The Diathesis–Stress Model has a number of implications for the treatment and prevention of mental illness. Firstly, it suggests that a person’s vulnerability to a mental disorder is determined by their underlying predisposition, which means that it is important to identify and address any underlying factors that may be contributing to their mental health.

Secondly, the model suggests that a person’s diathesis can be triggered by a stressful event or events, which means that it is important to identify and address any potential stressors in a person’s life. Finally, the model suggests that a combination of biological, psychological and environmental factors are responsible for the development of mental illness, which means that treatment should focus on addressing all of these factors.

FAQs

What is the Diathesis–Stress Model?

The Diathesis–Stress Model is a psychological theory that explains how mental disorders develop and are maintained. It states that mental disorders are caused by a combination of biological, psychological and environmental factors. The model suggests that a person’s vulnerability to a disorder is determined by their diathesis (an underlying predisposition) and that this is triggered by a stressful event or events.

What are the implications of the Diathesis–Stress Model?

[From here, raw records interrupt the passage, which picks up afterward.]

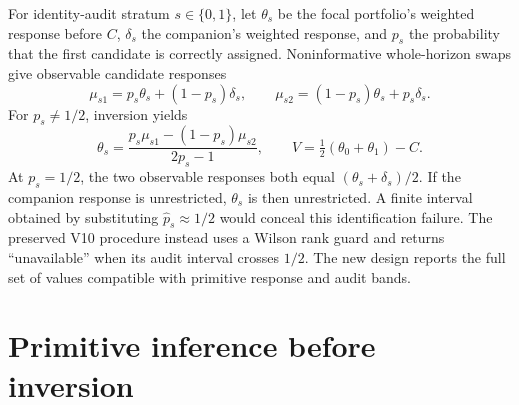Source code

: For identity-audit stratum $s\in\{0,1\}$, let $\theta_s$ be the focal
portfolio's weighted response before $C$, $\delta_s$ the companion's weighted
response, and $p_s$ the probability that the first candidate is correctly
assigned. Noninformative whole-horizon swaps give observable candidate
responses
\begin{equation}\label{integrated:weak_audit_projection:eq:mixture}
 \mu_{s1}=p_s\theta_s+(1-p_s)\delta_s,\qquad
 \mu_{s2}=(1-p_s)\theta_s+p_s\delta_s.
\end{equation}
For $p_s\ne 1/2$, inversion yields
\begin{equation}\label{integrated:weak_audit_projection:eq:inverse}
 \theta_s=\frac{p_s\mu_{s1}-(1-p_s)\mu_{s2}}{2p_s-1},\qquad
 V=\tfrac12(\theta_0+\theta_1)-C.
\end{equation}
At $p_s=1/2$, the two observable responses both equal
$(\theta_s+\delta_s)/2$. If the companion response is unrestricted,
$\theta_s$ is then unrestricted. A finite interval obtained by substituting
$\widehat p_s\approx1/2$ would conceal this identification failure. The
preserved V10 procedure instead uses a Wilson rank guard and returns
``unavailable'' when its audit interval crosses $1/2$. The new design reports
the full set of values compatible with primitive response and audit bands.

\section{Primitive inference before inversion}

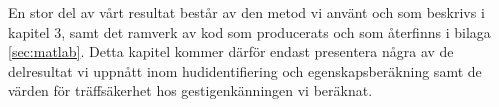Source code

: \documentclass[../rapport_MVEX01-11-05]{subfiles}
\begin{document}
En stor del av vårt resultat består av den metod vi använt och
som beskrivs i kapitel 3, samt
det ramverk av kod som producerats och som återfinns i bilaga 
\ref{sec:matlab}. Detta kapitel kommer därför endast presentera
några av de delresultat vi uppnått inom hudidentifiering och 
egenskapsberäkning samt de värden för träffsäkerhet hos gestigenkänningen
vi beräknat.
\end{document}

The Diathesis–Stress Model has a number of implications for the treatment and prevention of mental illness. Firstly, it suggests that a person’s vulnerability to a mental disorder is determined by their underlying predisposition, which means that it is important to identify and address any underlying factors that may be contributing to their mental health. Secondly, the model suggests that a person’s diathesis can be triggered by a stressful event or events, which means that it is important to identify and address any potential stressors in a person’s life. Finally, the model suggests that a combination of biological, psychological and environmental factors are responsible for the development of mental illness, which means that treatment should focus on addressing all of these factors.

What is the difference between diathesis and stress?

Diathesis is an underlying predisposition, which can be genetic, biological, psychological or environmental in nature. Stress is an external factor, which can be physical, emotional or environmental in nature. The Diathesis–Stress Model suggests that a combination of diathesis and stress is what leads to the development of a mental disorder.